**Data supplied**
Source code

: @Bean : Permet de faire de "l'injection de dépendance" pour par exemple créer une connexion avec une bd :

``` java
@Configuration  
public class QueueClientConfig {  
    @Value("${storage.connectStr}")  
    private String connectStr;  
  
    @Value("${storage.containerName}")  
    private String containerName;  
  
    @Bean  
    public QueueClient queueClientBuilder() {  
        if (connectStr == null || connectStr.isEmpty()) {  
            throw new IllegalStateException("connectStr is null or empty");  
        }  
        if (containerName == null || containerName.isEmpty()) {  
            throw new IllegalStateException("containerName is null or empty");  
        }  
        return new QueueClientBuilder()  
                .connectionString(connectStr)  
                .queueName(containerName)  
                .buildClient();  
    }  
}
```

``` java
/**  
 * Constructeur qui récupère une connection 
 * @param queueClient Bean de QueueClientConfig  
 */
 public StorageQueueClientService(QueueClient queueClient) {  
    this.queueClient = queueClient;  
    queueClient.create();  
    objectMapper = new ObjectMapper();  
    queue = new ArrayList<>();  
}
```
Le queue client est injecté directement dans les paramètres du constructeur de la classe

**Activity**
Search the listing for "null" and copy each line holding it.

**Reply to the task**
        if (connectStr == null || connectStr.isEmpty()) {  
            throw new IllegalStateException("connectStr is null or empty");  
        if (containerName == null || containerName.isEmpty()) {  
            throw new IllegalStateException("containerName is null or empty");  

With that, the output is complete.